Aboriginal cultural values are differently framed.  Whilst individuals are valued there are expectations of humility, collectivism, knowledge sharing, responsibility to nature and the environment, and the interconnectedness of all aspects of life and environment . A simple comparison might liken Anglo-centrist legal philosophy to the primacy of the individual and Aboriginal legal philosophy to the primacy of the community in sync with the environment.  Behrendt identifies key differences describing  Anglo-Australian culture as individual, hierarchical, and competitive; and Aboriginal culture as communal, egalitarian, and cooperative (Behrendt 2008, p. 93).

In the traditional Anglo-Australian context, laws are rigid and inflexible.
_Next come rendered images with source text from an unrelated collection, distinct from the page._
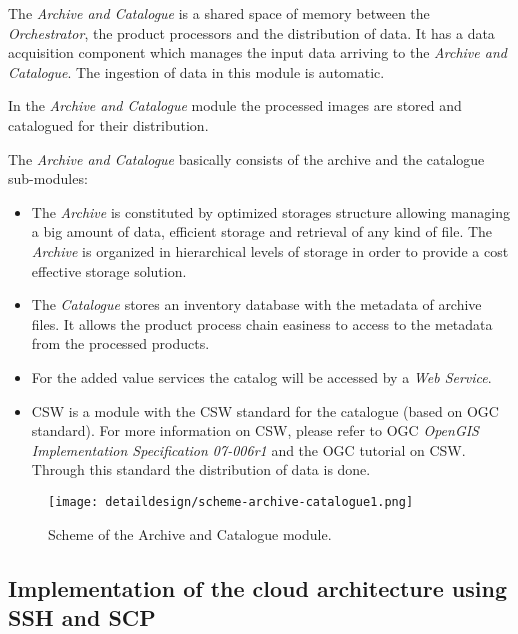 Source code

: The \emph{Archive and Catalogue} is a shared space of memory between the
\emph{Orchestrator}, the product processors and the distribution of data. It has
a data acquisition component which manages the input data arriving to the
\emph{Archive and Catalogue}. The ingestion of data in this module is automatic.

In the \emph{Archive and Catalogue} module the processed images are stored and catalogued for their distribution.

The \emph{Archive and Catalogue} basically consists of the archive and the
catalogue sub-modules:
\begin{itemize}
\item The \emph{Archive} is constituted by optimized storages structure allowing managing a big amount of data, efficient storage and retrieval of any kind of file. The \emph{Archive} is organized in hierarchical levels of storage in order to provide a cost effective storage solution.

\item The \emph{Catalogue} stores an inventory database with the metadata of archive files. It allows the product process chain easiness to access to the metadata from the processed products.

\item For the added value services the catalog will be accessed by a \emph{Web Service}.

\item \ac{CSW} is a module with the \ac{CSW} standard for the catalogue (based on \ac{OGC} standard). For more information on \ac{CSW}, please refer to \ac{OGC} \emph{OpenGIS Implementation Specification 07-006r1} and the \ac{OGC} tutorial on \ac{CSW}. Through this standard the distribution of data is done.
\end{itemize}

\begin{figure}[!h]
\begin{center}
\texttt{[image: detaildesign/scheme-archive-catalogue1.png]}
\caption{Scheme of the Archive and Catalogue module.}
\label{fig:archive-catalogue-scheme}
\end{center}
\end{figure}



\subsection{Implementation of the cloud architecture using SSH and SCP}

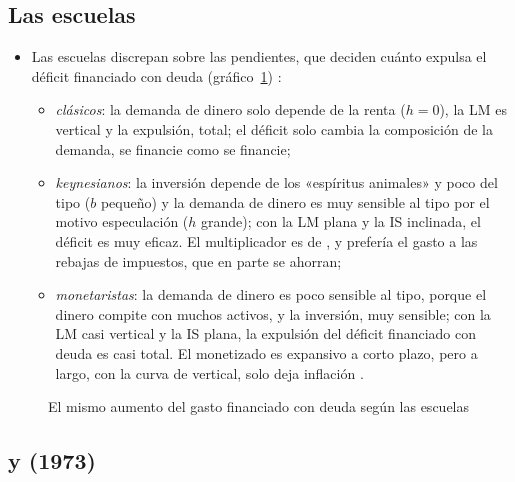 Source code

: \documentclass[11pt]{article}
\begin{document}
\subsection{Las escuelas}

\begin{itemize}
\item Las escuelas discrepan sobre las pendientes, que deciden cuánto expulsa el déficit financiado con deuda (gráfico~\ref{fig:islm-escuelas})  :
  \begin{itemize}
  \item \emph{clásicos}: la demanda de dinero solo depende de la renta ($h=0$), la LM es vertical y la expulsión, total; el déficit solo cambia la composición de la demanda, se financie como se financie;
  \item \emph{keynesianos}: la inversión depende de los «espíritus animales» y poco del tipo ($b$ pequeño) y la demanda de dinero es muy sensible al tipo por el motivo especulación ($h$ grande); con la LM plana y la IS inclinada, el déficit es muy eficaz. El multiplicador es de \textcite{Kahn1931Relation}, y  prefería el gasto a las rebajas de impuestos, que en parte se ahorran;
  \item \emph{monetaristas}: la demanda de dinero es poco sensible al tipo, porque el dinero compite con muchos activos, y la inversión, muy sensible; con la LM casi vertical y la IS plana, la expulsión del déficit financiado con deuda es casi total. El monetizado es expansivo a corto plazo, pero a largo, con la curva de  vertical, solo deja inflación .
  \end{itemize}
\end{itemize}

\begin{figure}[H]
\centering
\caption{El mismo aumento del gasto financiado con deuda según las escuelas}\label{fig:islm-escuelas}
\end{figure}

\subsection{ y  (1973)}
\end{document}
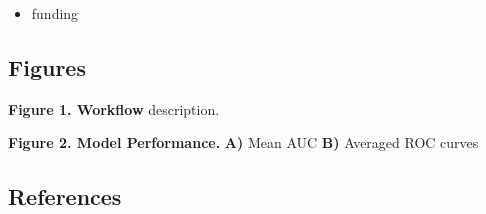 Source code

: \documentclass[
  11pt,
]{article}
\providecommand{\tightlist}{%
  \setlength{\itemsep}{0pt}\setlength{\parskip}{0pt}}
\begin{document}
\begin{itemize}
\tightlist
\item
  funding
\end{itemize}

\newpage

\hypertarget{figures}{%
\subsection{Figures}\label{figures}}

\textbf{Figure 1. Workflow} description.

\textbf{Figure 2. Model Performance.} \textbf{A)} Mean AUC \textbf{B)}
Averaged ROC curves

\newpage

\hypertarget{references}{%
\subsection{References}\label{references}}
\end{document}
Rights are determined by adversarial process in which parties present evidence of facts to a single  decision maker. This decision maker evaluates the evidence to decide if alleged facts are proven, and then determines how the law will apply to the proven facts. The existence of proven facts, and the application of the law, are the only relevant considerations. Loosely described as a ‘win lose’ competition, there is seldom a middle ground, and no scope for context, emotion, third party interests, or diverse non legal outcomes.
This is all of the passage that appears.